[[ ENTRIES SHOWN, beginning ]]
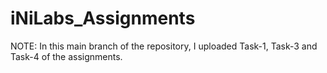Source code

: # iNiLabs_Assignments
<p>NOTE: In this main branch of the repository, I uploaded Task-1, Task-3 and Task-4 of the assignments.</p>
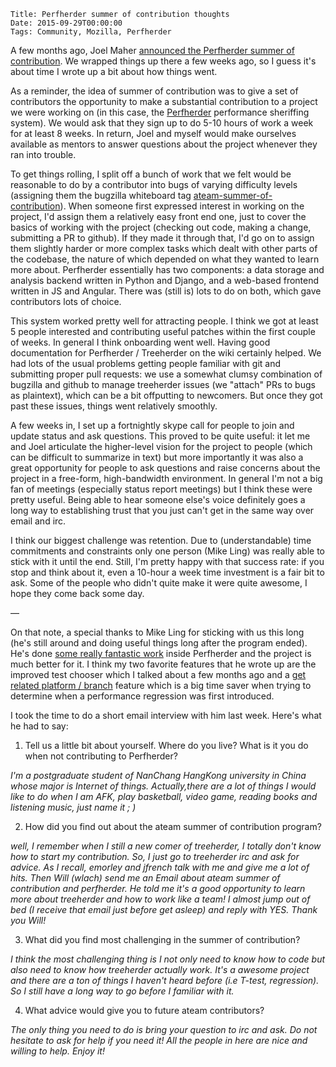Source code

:     Title: Perfherder summer of contribution thoughts
    Date: 2015-09-29T00:00:00
    Tags: Community, Mozilla, Perfherder

A few months ago, Joel Maher [announced the Perfherder summer of contribution][1]. We wrapped things up there a few weeks ago, so I guess it's about time I wrote up a bit about how things went.

As a reminder, the idea of summer of contribution was to give a set of contributors the opportunity to make a substantial contribution to a project we were working on (in this case, the [Perfherder][2] performance sheriffing system). We would ask that they sign up to do 5-10 hours of work a week for at least 8 weeks. In return, Joel and myself would make ourselves available as mentors to answer questions about the project whenever they ran into trouble.

To get things rolling, I split off a bunch of work that we felt would be reasonable to do by a contributor into bugs of varying difficulty levels (assigning them the bugzilla whiteboard tag [ateam-summer-of-contribution][3]). When someone first expressed interest in working on the project, I'd assign them a relatively easy front end one, just to cover the basics of working with the project (checking out code, making a change, submitting a PR to github). If they made it through that, I'd go on to assign them slightly harder or more complex tasks which dealt with other parts of the codebase, the nature of which depended on what they wanted to learn more about. Perfherder essentially has two components: a data storage and analysis backend written in Python and Django, and a web-based frontend written in JS and Angular. There was (still is) lots to do on both, which gave contributors lots of choice.

This system worked pretty well for attracting people. I think we got at least 5 people interested and contributing useful patches within the first couple of weeks. In general I think onboarding went well. Having good documentation for Perfherder / Treeherder on the wiki certainly helped. We had lots of the usual problems getting people familiar with git and submitting proper pull requests: we use a somewhat clumsy combination of bugzilla and github to manage treeherder issues (we "attach" PRs to bugs as plaintext), which can be a bit offputting to newcomers. But once they got past these issues, things went relatively smoothly.

A few weeks in, I set up a fortnightly skype call for people to join and update status and ask questions. This proved to be quite useful: it let me and Joel articulate the higher-level vision for the project to people (which can be difficult to summarize in text) but more importantly it was also a great opportunity for people to ask questions and raise concerns about the project in a free-form, high-bandwidth environment. In general I'm not a big fan of meetings (especially status report meetings) but I think these were pretty useful. Being able to hear someone else's voice definitely goes a long way to establishing trust that you just can't get in the same way over email and irc.

I think our biggest challenge was retention. Due to (understandable) time commitments and constraints only one person (Mike Ling) was really able to stick with it until the end. Still, I'm pretty happy with that success rate: if you stop and think about it, even a 10-hour a week time investment is a fair bit to ask. Some of the people who didn't quite make it were quite awesome, I hope they come back some day.

&#8212;

On that note, a special thanks to Mike Ling for sticking with us this long (he's still around and doing useful things long after the program ended). He's done [some really fantastic work][4] inside Perfherder and the project is much better for it. I think my two favorite features that he wrote up are the improved test chooser which I talked about a few months ago and a [get related platform / branch][5] feature which is a big time saver when trying to determine when a performance regression was first introduced.

I took the time to do a short email interview with him last week. Here's what he had to say:

1. Tell us a little bit about yourself. Where do you live? What is it you do when not contributing to Perfherder?

_I'm a postgraduate student of NanChang HangKong university in China whose major is Internet of things. Actually,there are a lot of things I would like to do when I am AFK, play basketball, video game, reading books and listening music, just name it ; )_

2. How did you find out about the ateam summer of contribution program?

_well, I remember when I still a new comer of treeherder, I totally don't know how to start my contribution. So, I just go to treeherder irc and ask for advice. As I recall, emorley and jfrench talk with me and give me a lot of hits. Then Will (wlach) send me an Email about ateam summer of contribution and perfherder. He told me it's a good opportunity to learn more about treeherder and how to work like a team! I almost jump out of bed (I receive that email just before get asleep) and reply with YES. Thank you Will!_

3. What did you find most challenging in the summer of contribution?

_I think the most challenging thing is I not only need to know how to code but also need to know how treeherder actually work. It's a awesome project and there are a ton of things I haven't heard before (i.e T-test, regression). So I still have a long way to go before I familiar with it._

4. What advice would give you to future ateam contributors?

_The only thing you need to do is bring your question to irc and ask. Do not hesitate to ask for help if you need it! All the people in here are nice and willing to help. Enjoy it!_

[1]: https://elvis314.wordpress.com/2015/05/18/a-team-contribution-opportunity-dashboard-hacker/
[2]: https://wiki.mozilla.org/Auto-tools/Projects/Perfherder
[3]: https://bugzilla.mozilla.org/buglist.cgi?keywords=%20ateam-summer-of-contribution&keywords_type=allwords&list_id=12578272&resolution=---&resolution=FIXED&resolution=INVALID&resolution=WONTFIX&resolution=DUPLICATE&resolution=WORKSFORME&resolution=INCOMPLETE&resolution=SUPPORT&resolution=EXPIRED&resolution=MOVED&query_format=advanced&bug_status=UNCONFIRMED&bug_status=NEW&bug_status=ASSIGNED&bug_status=REOPENED&bug_status=RESOLVED&bug_status=VERIFIED&bug_status=CLOSED
[4]: https://github.com/mozilla/treeherder/commits/master?author=MikeLing
[5]: https://bugzilla.mozilla.org/show_bug.cgi?id=1134780
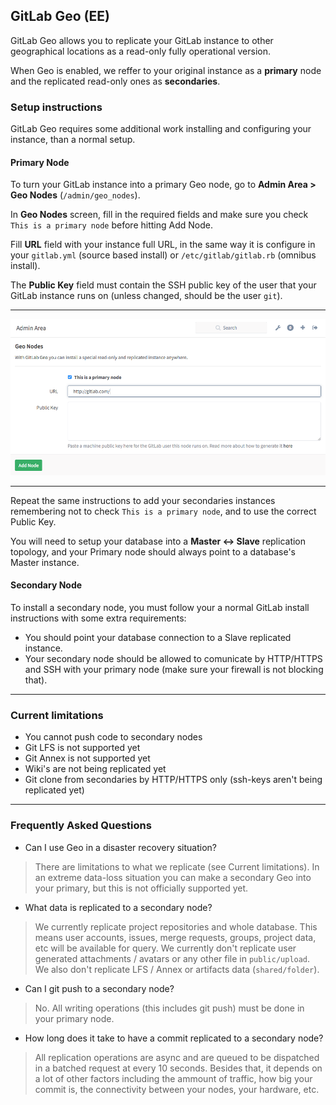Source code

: ## GitLab Geo (EE)

GitLab Geo allows you to replicate your GitLab instance to other
geographical locations as a read-only fully operational version.

When Geo is enabled, we reffer to your original instance as a **primary**
node and the replicated read-only ones as **secondaries**.

### Setup instructions

GitLab Geo requires some additional work installing and configuring your
instance, than a normal setup.

#### Primary Node

To turn your GitLab instance into a primary Geo node, go to 
**Admin Area > Geo Nodes** (`/admin/geo_nodes`).

In **Geo Nodes** screen, fill in the required fields and make sure you 
check `This is a primary node` before hitting Add Node.

Fill **URL** field with your instance full URL, in the same way it is 
configure in your `gitlab.yml` (source based install) or 
`/etc/gitlab/gitlab.rb` (omnibus install).

The **Public Key** field must contain the SSH public key of the user that
your GitLab instance runs on (unless changed, should be the user `git`).

---

![Geo Nodes Screen](img/geo-nodes-screen.png)

---

Repeat the same instructions to add your secondaries instances remembering not
to check `This is a primary node`, and to use the correct Public Key.

You will need to setup your database into a **Master <-> Slave** replication
topology, and your Primary node should always point to a database's 
Master instance.

#### Secondary Node

To install a secondary node, you must follow your a normal GitLab install
instructions with some extra requirements:
 
 * You should point your database connection to a Slave replicated instance.
 * Your secondary node should be allowed to comunicate by HTTP/HTTPS and
   SSH with your primary node (make sure your firewall is not blocking that).

---

### Current limitations

 * You cannot push code to secondary nodes
 * Git LFS is not supported yet
 * Git Annex is not supported yet
 * Wiki's are not being replicated yet
 * Git clone from secondaries by HTTP/HTTPS only (ssh-keys
   aren't being replicated yet)

---

### Frequently Asked Questions

 * Can I use Geo in a disaster recovery situation?
 
> There are limitations to what we replicate (see Current limitations).
In an extreme data-loss situation you can make a secondary Geo into your
primary, but this is not officially supported yet.

 * What data is replicated to a secondary node?

> We currently replicate project repositories and whole database. This
means user accounts, issues, merge requests, groups, project data, etc
will be available for query.
We currently don't replicate user generated attachments / avatars or any
other file in `public/upload`. We also don't replicate LFS / Annex or
artifacts data (`shared/folder`). 

 * Can I git push to a secondary node?
 
> No. All writing operations (this includes git push) must be done in your
primary node.

 * How long does it take to have a commit replicated to a secondary node?
 
> All replication operations are async and are queued to be dispatched
in a batched request at every 10 seconds. Besides that, it depends on a 
lot of other factors including the ammount of traffic, how big your 
commit is, the connectivity between your nodes, your hardware, etc.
[[ ENTRIES SHOWN, end ]]
> [TASK PROMPT]: In the entries above, find each line containing the string "limitations" and copy it.

> [RESULT]:
### Current limitations
> There are limitations to what we replicate (see Current limitations).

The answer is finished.